Let me get my own "conflicts of interest" out of the way: throughout the 1990s I served variously as a Team Leader, a Principal Examiner, a Chief Examiner and a Chair of Examiners across GCSE and A level in subjects such as Social Sciences, Sociology and Social Policy, and I did so, as is normal, while working as a teacher, teaching alternative specifications. Frequently, I spoke at conferences, ran training seminars for teachers and revision or examination preparation courses for students, and produced articles and contributed to books, including school text books; examiner status conferred authority. More recently, I've accepted an invitation to join the Board of Industry Qualifications (IQ), a new awarding body (and a new type of awarding body) concerned with assessment in the field of professional and vocational education and I continue to scrutinise GCSE papers in Citizenship Studies for one of the big examination boards.
At one stage in this examining career, with my friend, mentor and examining colleague Mike Moores, we ran free-to-attend examination strategy courses for parents and students at a range of comprehensive schools in and around North London. "Cheating" was never a part of the deal (and nor was showboating our examiner status, as some of those 'caught' on tape might be accused of) but giving an insight into how exams work, how examiners' minds work and how a careful study of past papers might reveal trends, key words and questions styles emphatically was. We were enabling students to understand the system, providing much of the cultural capital that a private tutor might offer to a wealthier child and certainly what teachers at elite public schools provide - on everything from A level technique to navigating the university application system - for their charges.
So, let us not castigate those teachers and schools who have the good sense to invest in ensuring that they know all that they should know about exams, examiners and the examination system. And, let us ensure that all students, not just a wealthy few, can access revision programmes with examiner input (the wonders of the web make this possible as never before). Nor should we worry that this kind of thing places the integrity of question papers in doubt; those who succeed should do so because they respond well and produce good answers in strictly controlled, silent conditions, not simply because they manage to correctly guess what is on 'the paper'.

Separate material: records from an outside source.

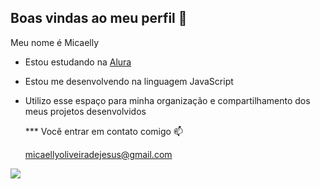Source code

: ## Boas vindas ao meu perfil 🖤

Meu nome é Micaelly

- Estou estudando na [Alura](https://www.alura.com.br)
- Estou me desenvolvendo na linguagem JavaScript
- Utilizo esse espaço para minha organização e compartilhamento dos meus projetos desenvolvidos

  *** Você entrar em contato comigo 📫

  micaellyoliveiradejesus@gmail.com



![](https://media1.tenor.com/m/Vj9Nc8OC6ZUAAAAC/poke-baymax.gif)
  
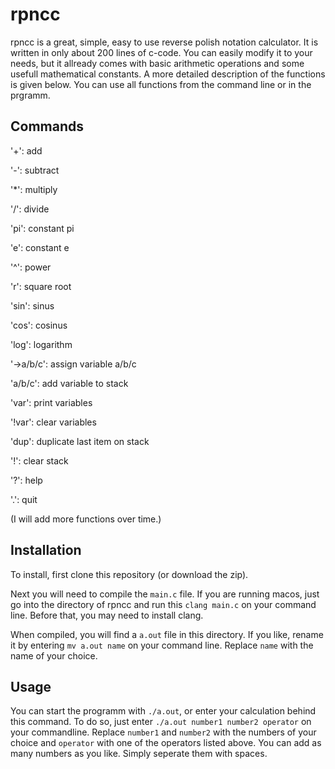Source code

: # rpncc
rpncc is a great, simple, easy to use reverse polish notation calculator. It is written in only about 200 lines of c-code.
You can easily modify it to your needs, but it allready comes with basic arithmetic operations and some usefull mathematical constants.
A more detailed description of the functions is given below. You can use all functions from the command line or in the prgramm.

## Commands
'+':	add

'-':	subtract

'*':	multiply

'/':	divide

'pi':	constant pi

'e':	constant e

'^':	power

'r':	square root

'sin':	sinus

'cos':	cosinus

'log':	logarithm

'->a/b/c':	assign variable a/b/c

'a/b/c':	add variable to stack

'var':	print variables

'!var':	clear variables

'dup':	duplicate last item on stack

'!':	clear stack

'?':	help

'.':	quit

(I will add more functions over time.)

## Installation
To install, first clone this repository (or download the zip).

Next you will need to compile the `main.c` file.
If you are running macos, just go into the directory of rpncc and run this `clang main.c` on your command line.
Before that, you may need to install clang.

When compiled, you will find a `a.out` file in this directory.
If you like, rename it by entering `mv a.out name` on your command line. Replace `name` with the name of your choice.

## Usage
You can start the programm with `./a.out`, or enter your calculation behind this command.
To do so, just enter `./a.out number1 number2 operator` on your commandline. Replace `number1` and `number2` with the numbers of your choice
and `operator` with one of the operators listed above. You can add as many numbers as you like. Simply seperate them with spaces.
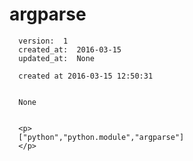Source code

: 
  # argparse

      version:  1
      created_at:  2016-03-15
      updated_at:  None

      created at 2016-03-15 12:50:31 


      None


      <p>
      ["python","python.module","argparse"]
      </p>

  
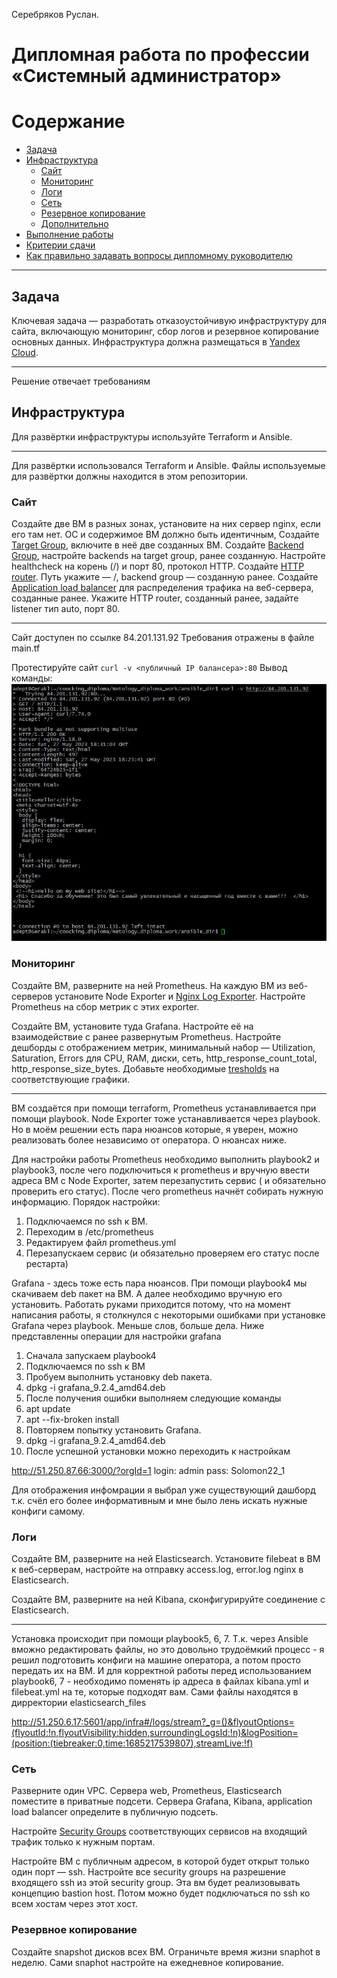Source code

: Серебряков Руслан.

#  Дипломная работа по профессии «Системный администратор»

Содержание
==========
* [Задача](#Задача)
* [Инфраструктура](#Инфраструктура)
    * [Сайт](#Сайт)
    * [Мониторинг](#Мониторинг)
    * [Логи](#Логи)
    * [Сеть](#Сеть)
    * [Резервное копирование](#Резервное-копирование)
    * [Дополнительно](#Дополнительно)
* [Выполнение работы](#Выполнение-работы)
* [Критерии сдачи](#Критерии-сдачи)
* [Как правильно задавать вопросы дипломному руководителю](#Как-правильно-задавать-вопросы-дипломному-руководителю) 

---------
## Задача
Ключевая задача — разработать отказоустойчивую инфраструктуру для сайта, включающую мониторинг, сбор логов и резервное копирование основных данных. Инфраструктура должна размещаться в [Yandex Cloud](https://cloud.yandex.com/).

---

Решение отвечает требованиям 


## Инфраструктура
Для развёртки инфраструктуры используйте Terraform и Ansible. 

---

Для развёртки использовался Terraform и Ansible.
Файлы используемые для развёртки должны находится в этом репозитории.


### Сайт
Создайте две ВМ в разных зонах, установите на них сервер nginx, если его там нет. ОС и содержимое ВМ должно быть идентичным, 
Создайте [Target Group](https://cloud.yandex.com/docs/application-load-balancer/concepts/target-group), включите в неё две созданных ВМ.
Создайте [Backend Group](https://cloud.yandex.com/docs/application-load-balancer/concepts/backend-group), настройте backends на target group, ранее созданную. Настройте healthcheck на корень (/) и порт 80, протокол HTTP.
Создайте [HTTP router](https://cloud.yandex.com/docs/application-load-balancer/concepts/http-router). Путь укажите — /, backend group — созданную ранее.
Создайте [Application load balancer](https://cloud.yandex.com/en/docs/application-load-balancer/) для распределения трафика на веб-сервера, созданные ранее. Укажите HTTP router, созданный ранее, задайте listener тип auto, порт 80.

---

Сайт доступен по ссылке 84.201.131.92
Требования отражены в файле main.tf

Протестируйте сайт
`curl -v <публичный IP балансера>:80` 
Вывод команды:
![](./img/img1.jpg)


### Мониторинг
Создайте ВМ, разверните на ней Prometheus. На каждую ВМ из веб-серверов установите Node Exporter и [Nginx Log Exporter](https://github.com/martin-helmich/prometheus-nginxlog-exporter). Настройте Prometheus на сбор метрик с этих exporter.

Создайте ВМ, установите туда Grafana. Настройте её на взаимодействие с ранее развернутым Prometheus. Настройте дешборды с отображением метрик, минимальный набор — Utilization, Saturation, Errors для CPU, RAM, диски, сеть, http_response_count_total, http_response_size_bytes. Добавьте необходимые [tresholds](https://grafana.com/docs/grafana/latest/panels/thresholds/) на соответствующие графики.

---

ВМ создаётся при помощи terraform, Prometheus устанавливается при помощи playbook. 
Node Exporter тоже устанавливается через playbook. 
Но в моём решении есть пара нюансов которые, я уверен, можно реализовать более независимо от оператора. О нюансах ниже.

Для настройки работы Prometheus необходимо выполнить playbook2 и playbook3, после чего подключиться к prometheus и вручную ввести адреса ВМ с Node Exporter, затем перезапустить сервис ( и обязательно проверить его статус). После чего prometheus начнёт собирать нужную информацию.
Порядок настройки:
1) Подключаемся по ssh к ВМ.
2) Переходим в /etc/prometheus
3) Редактируем файл prometheus.yml
4) Перезапускаем сервис (и обязательно проверяем его статус после рестарта)




Grafana - здесь тоже есть пара нюансов. При помощи playbook4 мы скачиваем deb пакет на ВМ. А далее необходимо вручную его установить. Работать руками приходится потому, что на момент написания работы, я столкнулся с некоторыми ошибками при установке Grafana через playbook. Меньше слов, больше дела. Ниже представленны операции для настройки grafana
1) Сначала запускаем playbook4 
2) Подключаемся по ssh к ВМ
3) Пробуем выполнить установку deb пакета. 
4) dpkg -i grafana_9.2.4_amd64.deb
5) После получения ошибки выполняем следующие команды
6) apt update
7) apt --fix-broken install
8) Повторяем попытку установить Grafana. 
9) dpkg -i grafana_9.2.4_amd64.deb
10) После успешной установки можно переходить к настройкам

http://51.250.87.66:3000/?orgId=1
login:   admin
pass:    Solomon22_1

Для отображения инфомрации я выбрал уже существующий дашборд т.к. счёл его более информативным и мне было лень искать нужные конфиги самому.



### Логи
Cоздайте ВМ, разверните на ней Elasticsearch. Установите filebeat в ВМ к веб-серверам, настройте на отправку access.log, error.log nginx в Elasticsearch.

Создайте ВМ, разверните на ней Kibana, сконфигурируйте соединение с Elasticsearch.

---

Установка происходит при помощи playbook5, 6, 7.
Т.к. через Ansible вможно редактировать файлы, но это довольно трудоёмкий процесс - я решил подготовить конфиги на машине оператора, а потом просто передать их на ВМ.
И для корректной работы перед использованием playbook6, 7 - необходимо поменять ip адреса в файлах kibana.yml и filebeat.yml на те, которые подходят вам. Сами файлы находятся в дирректории elasticsearch_files

http://51.250.6.17:5601/app/infra#/logs/stream?_g=()&flyoutOptions=(flyoutId:!n,flyoutVisibility:hidden,surroundingLogsId:!n)&logPosition=(position:(tiebreaker:0,time:1685217539807),streamLive:!f)


### Сеть
Разверните один VPC. Сервера web, Prometheus, Elasticsearch поместите в приватные подсети. Сервера Grafana, Kibana, application load balancer определите в публичную подсеть.

Настройте [Security Groups](https://cloud.yandex.com/docs/vpc/concepts/security-groups) соответствующих сервисов на входящий трафик только к нужным портам.

Настройте ВМ с публичным адресом, в которой будет открыт только один порт — ssh. Настройте все security groups на разрешение входящего ssh из этой security group. Эта вм будет реализовывать концепцию bastion host. Потом можно будет подключаться по ssh ко всем хостам через этот хост.

### Резервное копирование
Создайте snapshot дисков всех ВМ. Ограничьте время жизни snaphot в неделю. Сами snaphot настройте на ежедневное копирование.







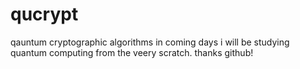 # qucrypt
qauntum cryptographic algorithms
in coming days i will be studying quantum computing from the veery scratch. thanks github!
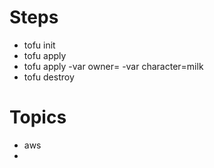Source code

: # Steps
- tofu init
- tofu apply
- tofu apply -var owner=<you> -var character=milk
- tofu destroy

# Topics
- aws
- 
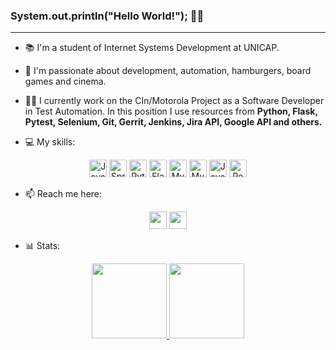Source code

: ### System.out.println("Hello World!"); 👋🏼
<hr>

- 📚 I'm a student of Internet Systems Development at UNICAP.
- 🎲 I'm passionate about development, automation, hamburgers, board games and cinema.
- 👨‍💻 I currently work on the CIn/Motorola Project as a Software Developer in Test Automation. In this position I use resources from **Python, Flask, Pytest, Selenium, Git, Gerrit, Jenkins, Jira API, Google API and others.**
  
- 💻 My skills:

<link rel="stylesheet" href="https://cdn.jsdelivr.net/gh/devicons/devicon@v2.15.1/devicon.min.css">
          
<div align="center">
  <img height="28" src="https://img.shields.io/badge/Java-ED8B00?style=for-the-badge&logo=openjdk&logoColor=white" alt="Java" style="pointer-events: none;">
  <img height="28" src="https://img.shields.io/badge/Spring-6DB33F?style=for-the-badge&logo=spring&logoColor=white" alt="Spring" style="pointer-events: none;">
  <img height="28" src="https://img.shields.io/badge/Python-3776AB?style=for-the-badge&logo=python&logoColor=white" alt="Python" style="pointer-events: none;">
  <img height="28" src="https://img.shields.io/badge/Flask-000000?style=for-the-badge&logo=flask&logoColor=white" alt="Flask" style="pointer-events: none;">
  <img height="28" src="https://img.shields.io/badge/MySQL-00000F?style=for-the-badge&logo=mysql&logoColor=white" alt="MySQL" style="pointer-events: none;">
  <img height="28" src="https://img.shields.io/badge/GIT-E44C30?style=for-the-badge&logo=git&logoColor=white" alt="MySQL" style="pointer-events: none;">
  <img height="28" src="https://img.shields.io/badge/JavaScript-F7DF1E?style=for-the-badge&logo=javascript&logoColor=black" alt="JavaScript" style="pointer-events: none;">
  <img height="28" src="https://img.shields.io/badge/React-20232A?style=for-the-badge&logo=react&logoColor=61DAFB" alt="React" style="pointer-events: none;">
</div>

- 📫 Reach me here:

<div align="center">
<a href="https://www.linkedin.com/in/hamiltongomes-8/"><img height="28" src="https://img.shields.io/badge/LinkedIn-0077B5?style=for-the-badge&logo=linkedin&logoColor=white"></a>
<!--- <a href="https://www.hackerrank.com/profile/hamilton_gomes8"><img height="28" src="https://img.shields.io/badge/-Hackerrank-2EC866?style=for-the-badge&logo=HackerRank&logoColor=white"></a> -->
<a href="mailto:hamilton.gomes8@hotmail.com"><img height="28" src="https://img.shields.io/badge/Microsoft_Outlook-0078D4?style=for-the-badge&logo=microsoft-outlook&logoColor=white"></a>
</div>

- 📊 Stats:

<div align="center">
<a href="https://github.com/hamiltonGomes">
<img height="120em" src="https://github-readme-stats.vercel.app/api?username=hamiltonGomes&show_icons=true&theme=chartreuse-dark&include_all_commits=true&count_private=true"/>
<img height="120em" src="https://github-readme-stats.vercel.app/api/top-langs/?username=hamiltonGomes&layout=compact&langs_count=7&theme=chartreuse-dark"/>
</div>

<!--- ![](https://komarev.com/ghpvc/?username=hamiltonGomes) -->
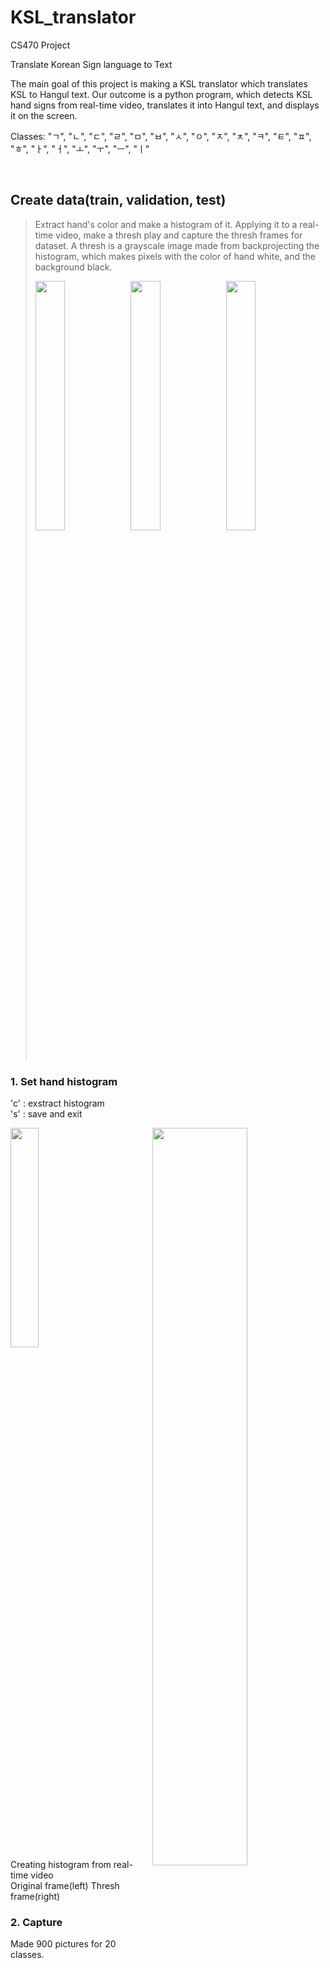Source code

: # KSL_translator

CS470 Project

Translate Korean Sign language to Text

The main goal of this project is making a KSL translator which translates KSL to Hangul text.  Our outcome is a python program, which detects KSL hand signs from real-time video, translates it into Hangul text, and displays it on the screen.

Classes:
"ㄱ", "ㄴ", "ㄷ", "ㄹ", "ㅁ", "ㅂ", "ㅅ", "ㅇ", "ㅈ", "ㅊ", "ㅋ", "ㅌ", "ㅍ", "ㅎ", "ㅏ", "ㅓ", "ㅗ", "ㅜ", "ㅡ", "ㅣ"

<br>

## Create data(train, validation, test)
>Extract hand's color and make a histogram of it. Applying it to a real-time video, make a thresh play and capture the thresh frames for dataset. A thresh is a grayscale image made from backprojecting the histogram, which makes pixels with the color of hand white, and the background black.
><div><img width="32%" src="https://user-images.githubusercontent.com/62564712/101983460-8c495100-3cbe-11eb-8e72-600fc0f8a309.PNG">
><img width="32%" src=https://user-images.githubusercontent.com/62564712/101983473-910e0500-3cbe-11eb-81bc-80af3068be6c.PNG>
><img width="32%" src="https://user-images.githubusercontent.com/62564712/101983479-93705f00-3cbe-11eb-8939-944c821cfa6e.PNG">
</div>


### 1. Set hand histogram
'c' : exstract histogram<br>
's' : save and exit

<div>
<img width="30%" src="https://user-images.githubusercontent.com/62564712/101983485-9a976d00-3cbe-11eb-992e-fd77fa88317c.PNG">
<img width="55%" align="right" src="https://user-images.githubusercontent.com/62564712/101983488-9f5c2100-3cbe-11eb-92bd-52be29469490.PNG">

</div>
Creating histogram from real-time video<br>
Original frame(left) Thresh frame(right)

### 2. Capture


Made 900 pictures for 20 classes.

<img width="70%" align="center" src="https://user-images.githubusercontent.com/62564712/101984259-8013c280-3cc3-11eb-89a6-584e6e26b1ab.PNG">

<br>

### 3. Divide data set

- Train data : 600 <br>
- Validate data : 150 <br>
- Test data : 150

<br>

## Build CNN model and train
[cnn_model_train.py](https://github.com/ismty0805/KSL_translator/blob/main/cnn_model_train.py)
Baseline model

    model = Sequential()
    model.add(Conv2D(16, (2,2), input_shape=(image_x, image_y, 1), activation='relu'))
    model.add(MaxPooling2D(pool_size=(2, 2), strides=(2, 2), padding='same'))
    model.add(Conv2D(32, (3,3), activation='relu'))
    model.add(MaxPooling2D(pool_size=(3, 3), strides=(3, 3), padding='same'))
    model.add(Conv2D(64, (5,5), activation='relu'))
    model.add(MaxPooling2D(pool_size=(5, 5), strides=(5, 5), padding='same'))
    model.add(Flatten())
    model.add(Dense(128, activation='relu'))
    model.add(Dropout(0.2))
    model.add(Dense(num_of_classes, activation='softmax'))
    sgd = optimizers.SGD(lr=1e-2)
    model.compile(loss='categorical_crossentropy', optimizer=sgd, metrics=['accuracy'])
   

[cnn_normalization.py](https://github.com/ismty0805/KSL_translator/blob/main/cnn_normalization.py)
with batch normalization layer
[cnn_wm_dropout.py](https://github.com/ismty0805/KSL_translator/blob/main/cnn_wm_dropout.py)
with more dropout rate
## Final Program
Click to Play <br>
<br>
[![KSL_translator](http://img.youtube.com/vi/K3tHbIjavdM/0.jpg)](https://youtu.be/K3tHbIjavdM?t=0s)

## Tech Stack
OpenCV, python, tensorflow
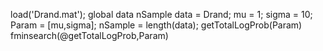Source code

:load('Drand.mat');
global data nSample
data = Drand;
mu = 1;
sigma = 10;
Param = [mu,sigma];
nSample = length(data);
getTotalLogProb(Param)
fminsearch(@getTotalLogProb,Param)

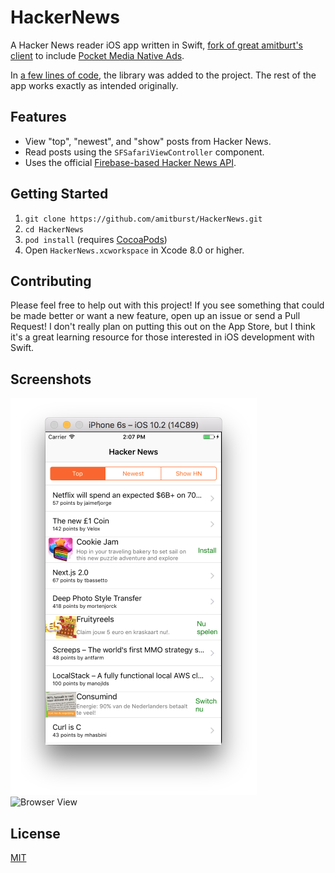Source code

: # HackerNews

A Hacker News reader iOS app written in Swift, [fork of great amitburt's client](https://github.com/amitburst/HackerNews) to include [Pocket Media Native Ads](https://github.com/Pocketbrain/nativeadslib-ios).

In [a few lines of code](https://github.com/Pocketbrain/HackerNews/commit/54c6a670d304c0d614ba14e9ff75a38a4c87a67c), the library was added to the project. The rest of the app works exactly as intended originally.


## Features

* View "top", "newest", and "show" posts from Hacker News.
* Read posts using the `SFSafariViewController` component.
* Uses the official [Firebase-based Hacker News API](https://github.com/HackerNews/API).

## Getting Started

1. `git clone https://github.com/amitburst/HackerNews.git`
2. `cd HackerNews`
3. `pod install` (requires [CocoaPods](https://cocoapods.org))
4. Open `HackerNews.xcworkspace` in Xcode 8.0 or higher.

## Contributing

Please feel free to help out with this project! If you see something that could be made better or want a new feature, open up an issue or send a Pull Request! I don't really plan on putting this out on the App Store, but I think it's a great learning resource for those interested in iOS development with Swift.

## Screenshots

![Main View](Resources/screenshot1.png)
![Browser View](Resources/screenshot2.png)

## License

[MIT](LICENSE)

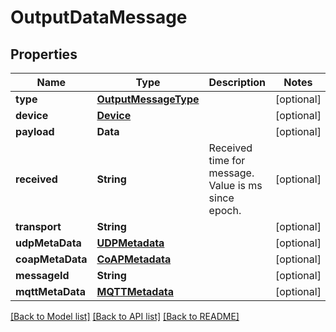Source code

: # OutputDataMessage

## Properties
Name | Type | Description | Notes
------------ | ------------- | ------------- | -------------
**type** | [**OutputMessageType**](OutputMessageType.md) |  | [optional] 
**device** | [**Device**](Device.md) |  | [optional] 
**payload** | **Data** |  | [optional] 
**received** | **String** | Received time for message. Value is ms since epoch. | [optional] 
**transport** | **String** |  | [optional] 
**udpMetaData** | [**UDPMetadata**](UDPMetadata.md) |  | [optional] 
**coapMetaData** | [**CoAPMetadata**](CoAPMetadata.md) |  | [optional] 
**messageId** | **String** |  | [optional] 
**mqttMetaData** | [**MQTTMetadata**](MQTTMetadata.md) |  | [optional] 

[[Back to Model list]](../README.md#documentation-for-models) [[Back to API list]](../README.md#documentation-for-api-endpoints) [[Back to README]](../README.md)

But, let's use the Telegraph's story as a wake-up call, rather than the spur for a moral panic. Twenty years ago, when I started out in examining - as a young teacher keen to learn about how the system worked - for myself and for my students, there were at least a dozen examination boards at GCSE and at A level. Now, three organisations, one owned by a global publisher of, amongst other things, exam text books, 'run' that market. Moreover, there is an attempt to exam almost everything that happens in secondary schools through the narrowing lens of these two examination formats (GCSE and A level), an obsession with grades that is now beyond healthy and a situation where secondary schools spend considerably more 'cash' on examination entries than on teaching and learning resources. And, just to add grist to the mill, examination results trigger inspections and are aggregated to form a measure of school rather than student success, all this in a competitive market where grades publicly define an individual school's status. Now, there's the scope for a commission or inquiry - not about simply how our examination system works, but how our education system does, the latter led and corrupted by the former. Over to you, Mr. Gove!
Thanks for a balanced and clear-sighted account of the situation. One move we must avoid in this era of 'slash and centralise' in the name of cost-cutting is to go from oligopoly to monopoly; if the present market for exams has it wrong, a single board will get it more wrong by removing from professionals the chance to look elsewhere.